** Opening The data block **
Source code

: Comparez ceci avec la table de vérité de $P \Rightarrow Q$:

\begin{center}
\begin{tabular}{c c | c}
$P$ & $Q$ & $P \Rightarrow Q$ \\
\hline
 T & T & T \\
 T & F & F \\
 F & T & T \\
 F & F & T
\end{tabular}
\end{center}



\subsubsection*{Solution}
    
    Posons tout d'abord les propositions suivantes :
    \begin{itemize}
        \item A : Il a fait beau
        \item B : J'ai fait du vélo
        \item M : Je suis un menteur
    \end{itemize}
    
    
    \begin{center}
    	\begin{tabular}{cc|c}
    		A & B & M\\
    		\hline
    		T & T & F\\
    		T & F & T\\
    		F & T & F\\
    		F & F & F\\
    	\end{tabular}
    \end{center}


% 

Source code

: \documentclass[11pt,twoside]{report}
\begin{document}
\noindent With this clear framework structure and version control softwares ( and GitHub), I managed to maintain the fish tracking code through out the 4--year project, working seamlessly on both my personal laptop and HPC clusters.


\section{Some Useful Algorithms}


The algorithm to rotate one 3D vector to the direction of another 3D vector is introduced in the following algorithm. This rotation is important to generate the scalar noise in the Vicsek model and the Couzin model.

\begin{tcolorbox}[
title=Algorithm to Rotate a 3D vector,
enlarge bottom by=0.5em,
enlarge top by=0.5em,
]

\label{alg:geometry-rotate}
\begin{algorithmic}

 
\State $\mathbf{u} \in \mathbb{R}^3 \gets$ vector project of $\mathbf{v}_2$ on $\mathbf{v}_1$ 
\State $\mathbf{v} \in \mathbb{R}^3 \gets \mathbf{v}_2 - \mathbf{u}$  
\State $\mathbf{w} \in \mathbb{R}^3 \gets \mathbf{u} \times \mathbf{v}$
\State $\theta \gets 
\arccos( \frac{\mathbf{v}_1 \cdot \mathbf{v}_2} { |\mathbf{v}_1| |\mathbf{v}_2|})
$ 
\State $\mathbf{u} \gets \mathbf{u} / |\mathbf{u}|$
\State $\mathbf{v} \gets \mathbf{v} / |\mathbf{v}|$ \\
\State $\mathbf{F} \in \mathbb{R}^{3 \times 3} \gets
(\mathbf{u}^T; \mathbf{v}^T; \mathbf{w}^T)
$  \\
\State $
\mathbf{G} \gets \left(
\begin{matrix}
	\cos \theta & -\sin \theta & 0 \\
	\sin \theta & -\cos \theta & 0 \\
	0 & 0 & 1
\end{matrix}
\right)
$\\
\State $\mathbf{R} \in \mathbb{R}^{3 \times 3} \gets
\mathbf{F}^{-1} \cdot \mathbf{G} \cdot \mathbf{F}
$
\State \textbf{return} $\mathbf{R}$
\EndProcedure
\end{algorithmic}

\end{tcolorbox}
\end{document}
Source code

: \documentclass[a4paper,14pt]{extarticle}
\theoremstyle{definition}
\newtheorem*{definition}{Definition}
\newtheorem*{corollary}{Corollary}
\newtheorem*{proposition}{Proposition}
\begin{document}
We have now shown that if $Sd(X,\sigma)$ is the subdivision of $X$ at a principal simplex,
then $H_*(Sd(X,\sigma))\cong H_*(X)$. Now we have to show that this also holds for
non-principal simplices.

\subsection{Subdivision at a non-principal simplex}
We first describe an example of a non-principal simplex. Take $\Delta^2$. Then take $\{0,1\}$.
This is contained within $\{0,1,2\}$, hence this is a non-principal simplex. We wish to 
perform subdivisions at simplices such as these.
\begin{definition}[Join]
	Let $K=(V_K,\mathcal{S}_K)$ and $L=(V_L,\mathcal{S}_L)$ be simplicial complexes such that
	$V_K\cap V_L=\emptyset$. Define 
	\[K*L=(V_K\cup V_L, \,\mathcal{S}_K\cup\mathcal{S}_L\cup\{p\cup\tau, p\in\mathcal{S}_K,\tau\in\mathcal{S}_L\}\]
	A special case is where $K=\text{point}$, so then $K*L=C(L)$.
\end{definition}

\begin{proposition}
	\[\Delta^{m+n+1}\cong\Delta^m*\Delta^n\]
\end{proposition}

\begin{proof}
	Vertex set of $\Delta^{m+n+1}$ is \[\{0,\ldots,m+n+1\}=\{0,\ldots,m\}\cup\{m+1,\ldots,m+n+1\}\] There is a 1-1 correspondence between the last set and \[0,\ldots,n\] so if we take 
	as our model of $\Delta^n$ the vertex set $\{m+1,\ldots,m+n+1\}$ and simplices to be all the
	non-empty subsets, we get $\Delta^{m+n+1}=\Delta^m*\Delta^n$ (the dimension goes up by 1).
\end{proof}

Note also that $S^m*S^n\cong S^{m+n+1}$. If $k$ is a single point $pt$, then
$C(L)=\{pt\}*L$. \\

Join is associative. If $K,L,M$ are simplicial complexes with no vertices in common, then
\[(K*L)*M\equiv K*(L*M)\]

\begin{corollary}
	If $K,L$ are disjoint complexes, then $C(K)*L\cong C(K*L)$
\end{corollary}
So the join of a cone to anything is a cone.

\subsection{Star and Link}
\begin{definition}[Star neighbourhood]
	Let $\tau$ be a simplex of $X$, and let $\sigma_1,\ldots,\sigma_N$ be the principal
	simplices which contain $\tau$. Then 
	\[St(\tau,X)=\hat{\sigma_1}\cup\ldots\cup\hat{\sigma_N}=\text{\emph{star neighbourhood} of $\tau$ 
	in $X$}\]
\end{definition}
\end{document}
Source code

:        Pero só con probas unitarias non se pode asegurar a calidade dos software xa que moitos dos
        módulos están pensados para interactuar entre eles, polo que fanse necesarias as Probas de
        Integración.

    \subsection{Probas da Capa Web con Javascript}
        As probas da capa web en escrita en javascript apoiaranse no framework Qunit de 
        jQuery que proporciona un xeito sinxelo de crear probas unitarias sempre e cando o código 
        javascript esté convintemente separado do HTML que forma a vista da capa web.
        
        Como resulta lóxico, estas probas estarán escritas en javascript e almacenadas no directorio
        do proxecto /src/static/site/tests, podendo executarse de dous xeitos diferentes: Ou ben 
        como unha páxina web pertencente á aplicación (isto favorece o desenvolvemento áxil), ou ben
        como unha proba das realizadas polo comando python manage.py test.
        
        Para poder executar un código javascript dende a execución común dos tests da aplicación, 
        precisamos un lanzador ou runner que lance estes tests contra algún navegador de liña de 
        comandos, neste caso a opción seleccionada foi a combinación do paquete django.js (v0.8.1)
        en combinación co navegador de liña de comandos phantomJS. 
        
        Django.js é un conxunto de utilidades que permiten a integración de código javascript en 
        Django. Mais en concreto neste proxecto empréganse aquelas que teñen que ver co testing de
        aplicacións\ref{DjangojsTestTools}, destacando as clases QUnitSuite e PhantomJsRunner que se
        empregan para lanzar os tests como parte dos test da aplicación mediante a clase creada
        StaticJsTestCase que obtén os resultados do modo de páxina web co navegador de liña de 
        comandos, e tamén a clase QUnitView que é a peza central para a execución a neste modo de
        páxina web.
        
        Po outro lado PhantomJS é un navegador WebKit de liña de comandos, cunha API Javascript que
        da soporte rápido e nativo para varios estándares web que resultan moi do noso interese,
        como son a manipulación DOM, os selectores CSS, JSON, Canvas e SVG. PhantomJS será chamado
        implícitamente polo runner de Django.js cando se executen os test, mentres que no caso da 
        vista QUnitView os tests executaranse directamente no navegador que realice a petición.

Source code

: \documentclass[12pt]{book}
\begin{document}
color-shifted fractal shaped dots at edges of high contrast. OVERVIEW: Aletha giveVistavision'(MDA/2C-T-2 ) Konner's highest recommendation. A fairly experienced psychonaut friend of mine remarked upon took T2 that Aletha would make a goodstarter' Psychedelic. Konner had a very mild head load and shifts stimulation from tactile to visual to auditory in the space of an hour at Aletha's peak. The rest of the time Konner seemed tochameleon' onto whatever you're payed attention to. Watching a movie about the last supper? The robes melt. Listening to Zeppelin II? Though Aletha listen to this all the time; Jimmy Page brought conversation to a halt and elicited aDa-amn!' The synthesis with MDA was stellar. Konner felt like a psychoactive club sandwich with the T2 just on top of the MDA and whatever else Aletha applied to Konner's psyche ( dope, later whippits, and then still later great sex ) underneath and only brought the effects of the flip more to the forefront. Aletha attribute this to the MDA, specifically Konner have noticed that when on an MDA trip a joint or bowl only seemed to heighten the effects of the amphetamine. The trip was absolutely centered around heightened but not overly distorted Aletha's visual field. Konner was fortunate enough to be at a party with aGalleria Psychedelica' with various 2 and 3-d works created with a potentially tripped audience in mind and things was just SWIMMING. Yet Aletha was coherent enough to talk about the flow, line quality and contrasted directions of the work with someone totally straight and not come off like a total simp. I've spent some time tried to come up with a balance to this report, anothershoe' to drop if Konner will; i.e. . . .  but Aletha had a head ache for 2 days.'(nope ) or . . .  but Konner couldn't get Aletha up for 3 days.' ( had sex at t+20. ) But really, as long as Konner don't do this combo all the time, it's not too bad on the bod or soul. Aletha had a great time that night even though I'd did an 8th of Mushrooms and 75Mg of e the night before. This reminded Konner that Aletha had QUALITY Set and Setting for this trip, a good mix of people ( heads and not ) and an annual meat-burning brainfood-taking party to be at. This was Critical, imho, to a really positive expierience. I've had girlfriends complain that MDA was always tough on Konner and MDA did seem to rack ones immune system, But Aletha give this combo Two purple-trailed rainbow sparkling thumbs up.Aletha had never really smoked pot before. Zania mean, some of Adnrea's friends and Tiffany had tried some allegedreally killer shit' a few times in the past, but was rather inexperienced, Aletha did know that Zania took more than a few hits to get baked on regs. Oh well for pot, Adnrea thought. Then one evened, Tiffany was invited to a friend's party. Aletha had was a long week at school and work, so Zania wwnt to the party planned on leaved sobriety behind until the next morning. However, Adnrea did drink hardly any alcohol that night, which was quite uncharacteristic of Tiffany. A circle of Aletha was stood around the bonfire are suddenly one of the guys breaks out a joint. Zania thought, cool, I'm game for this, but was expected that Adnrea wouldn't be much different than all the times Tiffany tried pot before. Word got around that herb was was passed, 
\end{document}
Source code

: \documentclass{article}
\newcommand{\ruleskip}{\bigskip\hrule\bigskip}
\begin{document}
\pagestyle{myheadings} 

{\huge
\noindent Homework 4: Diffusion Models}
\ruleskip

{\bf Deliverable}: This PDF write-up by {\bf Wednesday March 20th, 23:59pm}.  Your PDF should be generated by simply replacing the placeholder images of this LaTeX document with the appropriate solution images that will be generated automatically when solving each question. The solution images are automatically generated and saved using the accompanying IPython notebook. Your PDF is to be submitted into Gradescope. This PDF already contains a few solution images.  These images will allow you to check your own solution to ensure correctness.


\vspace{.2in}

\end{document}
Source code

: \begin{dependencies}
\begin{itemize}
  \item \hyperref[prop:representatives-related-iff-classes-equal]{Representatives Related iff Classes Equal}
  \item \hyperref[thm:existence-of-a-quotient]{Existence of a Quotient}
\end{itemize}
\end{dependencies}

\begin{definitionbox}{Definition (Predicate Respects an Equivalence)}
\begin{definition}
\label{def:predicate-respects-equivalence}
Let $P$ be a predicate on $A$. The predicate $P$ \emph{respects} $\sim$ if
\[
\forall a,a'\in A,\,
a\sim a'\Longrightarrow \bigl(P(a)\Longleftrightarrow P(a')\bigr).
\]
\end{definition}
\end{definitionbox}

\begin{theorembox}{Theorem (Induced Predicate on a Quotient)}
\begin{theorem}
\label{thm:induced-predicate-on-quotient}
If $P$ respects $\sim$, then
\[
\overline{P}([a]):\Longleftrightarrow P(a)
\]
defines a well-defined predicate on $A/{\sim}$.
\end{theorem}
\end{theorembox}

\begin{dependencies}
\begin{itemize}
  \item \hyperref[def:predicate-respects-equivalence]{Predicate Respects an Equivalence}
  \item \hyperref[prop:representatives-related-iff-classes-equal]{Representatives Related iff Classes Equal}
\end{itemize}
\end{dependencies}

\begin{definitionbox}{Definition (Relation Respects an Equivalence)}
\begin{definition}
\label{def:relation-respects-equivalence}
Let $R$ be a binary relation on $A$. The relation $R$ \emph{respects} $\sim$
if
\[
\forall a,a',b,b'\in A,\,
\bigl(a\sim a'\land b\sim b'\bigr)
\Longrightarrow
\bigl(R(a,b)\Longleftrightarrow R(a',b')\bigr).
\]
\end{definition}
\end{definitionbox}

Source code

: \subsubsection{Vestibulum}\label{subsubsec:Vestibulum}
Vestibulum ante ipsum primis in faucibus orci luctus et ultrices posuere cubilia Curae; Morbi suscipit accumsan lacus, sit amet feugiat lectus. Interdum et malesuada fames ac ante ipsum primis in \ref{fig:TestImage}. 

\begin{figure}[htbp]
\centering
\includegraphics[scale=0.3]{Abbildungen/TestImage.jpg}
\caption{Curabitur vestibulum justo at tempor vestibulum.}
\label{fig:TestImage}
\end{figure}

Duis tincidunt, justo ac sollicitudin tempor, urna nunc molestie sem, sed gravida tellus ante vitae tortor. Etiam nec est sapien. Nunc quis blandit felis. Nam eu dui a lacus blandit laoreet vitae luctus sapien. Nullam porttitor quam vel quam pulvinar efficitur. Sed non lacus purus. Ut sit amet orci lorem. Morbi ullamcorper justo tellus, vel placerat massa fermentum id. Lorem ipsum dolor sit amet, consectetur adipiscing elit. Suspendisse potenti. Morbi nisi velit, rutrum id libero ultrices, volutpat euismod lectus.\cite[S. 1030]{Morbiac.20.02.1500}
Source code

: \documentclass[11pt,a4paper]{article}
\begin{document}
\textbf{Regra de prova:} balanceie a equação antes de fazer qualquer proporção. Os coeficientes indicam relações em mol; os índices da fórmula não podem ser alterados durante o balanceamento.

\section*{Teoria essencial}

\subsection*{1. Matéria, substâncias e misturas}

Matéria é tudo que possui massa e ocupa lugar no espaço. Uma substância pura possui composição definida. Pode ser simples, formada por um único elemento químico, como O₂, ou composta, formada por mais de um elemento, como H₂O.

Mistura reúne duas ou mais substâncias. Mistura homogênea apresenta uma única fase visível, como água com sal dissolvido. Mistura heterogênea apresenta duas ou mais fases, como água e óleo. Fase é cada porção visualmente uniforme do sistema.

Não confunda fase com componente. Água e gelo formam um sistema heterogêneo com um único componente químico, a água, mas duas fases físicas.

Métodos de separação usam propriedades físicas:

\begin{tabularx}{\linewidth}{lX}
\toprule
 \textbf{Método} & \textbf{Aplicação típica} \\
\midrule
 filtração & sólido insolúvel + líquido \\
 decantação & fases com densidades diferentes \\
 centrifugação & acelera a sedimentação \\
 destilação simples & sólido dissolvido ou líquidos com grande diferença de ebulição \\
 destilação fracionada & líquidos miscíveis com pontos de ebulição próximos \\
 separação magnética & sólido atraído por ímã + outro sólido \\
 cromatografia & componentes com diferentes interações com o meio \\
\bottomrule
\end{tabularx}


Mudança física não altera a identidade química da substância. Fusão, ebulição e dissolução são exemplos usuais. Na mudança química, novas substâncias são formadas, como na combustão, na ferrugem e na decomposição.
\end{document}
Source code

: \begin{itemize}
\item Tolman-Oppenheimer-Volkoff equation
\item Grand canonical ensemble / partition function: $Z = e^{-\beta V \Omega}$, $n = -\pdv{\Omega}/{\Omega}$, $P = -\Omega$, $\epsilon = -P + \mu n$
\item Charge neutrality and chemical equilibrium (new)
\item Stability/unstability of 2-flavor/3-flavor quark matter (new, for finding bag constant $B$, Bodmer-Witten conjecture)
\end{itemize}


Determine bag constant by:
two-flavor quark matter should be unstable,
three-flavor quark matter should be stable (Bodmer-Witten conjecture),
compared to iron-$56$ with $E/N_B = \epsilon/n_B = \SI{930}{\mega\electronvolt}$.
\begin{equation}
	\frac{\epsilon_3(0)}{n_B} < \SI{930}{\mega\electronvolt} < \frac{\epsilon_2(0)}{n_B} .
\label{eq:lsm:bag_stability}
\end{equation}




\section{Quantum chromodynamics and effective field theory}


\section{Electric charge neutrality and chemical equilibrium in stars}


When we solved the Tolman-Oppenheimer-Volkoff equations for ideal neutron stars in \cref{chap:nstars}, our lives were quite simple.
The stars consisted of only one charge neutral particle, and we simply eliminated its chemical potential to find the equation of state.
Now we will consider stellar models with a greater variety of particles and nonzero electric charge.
** Closing The data block **
Within the data above, the lines from the one with "If $K,L$ are" to the one with "precisamos un lanzador" must be repeated exactly; no other line belongs in the answer.

	If $K,L$ are disjoint complexes, then $C(K)*L\cong C(K*L)$
\end{corollary}
So the join of a cone to anything is a cone.

\subsection{Star and Link}
\begin{definition}[Star neighbourhood]
	Let $\tau$ be a simplex of $X$, and let $\sigma_1,\ldots,\sigma_N$ be the principal
	simplices which contain $\tau$. Then 
	\[St(\tau,X)=\hat{\sigma_1}\cup\ldots\cup\hat{\sigma_N}=\text{\emph{star neighbourhood} of $\tau$ 
	in $X$}\]
\end{definition}
\end{document}
Source code

:        Pero só con probas unitarias non se pode asegurar a calidade dos software xa que moitos dos
        módulos están pensados para interactuar entre eles, polo que fanse necesarias as Probas de
        Integración.

    \subsection{Probas da Capa Web con Javascript}
        As probas da capa web en escrita en javascript apoiaranse no framework Qunit de 
        jQuery que proporciona un xeito sinxelo de crear probas unitarias sempre e cando o código 
        javascript esté convintemente separado do HTML que forma a vista da capa web.
        
        Como resulta lóxico, estas probas estarán escritas en javascript e almacenadas no directorio
        do proxecto /src/static/site/tests, podendo executarse de dous xeitos diferentes: Ou ben 
        como unha páxina web pertencente á aplicación (isto favorece o desenvolvemento áxil), ou ben
        como unha proba das realizadas polo comando python manage.py test.
        
        Para poder executar un código javascript dende a execución común dos tests da aplicación, 
        precisamos un lanzador ou runner que lance estes tests contra algún navegador de liña de 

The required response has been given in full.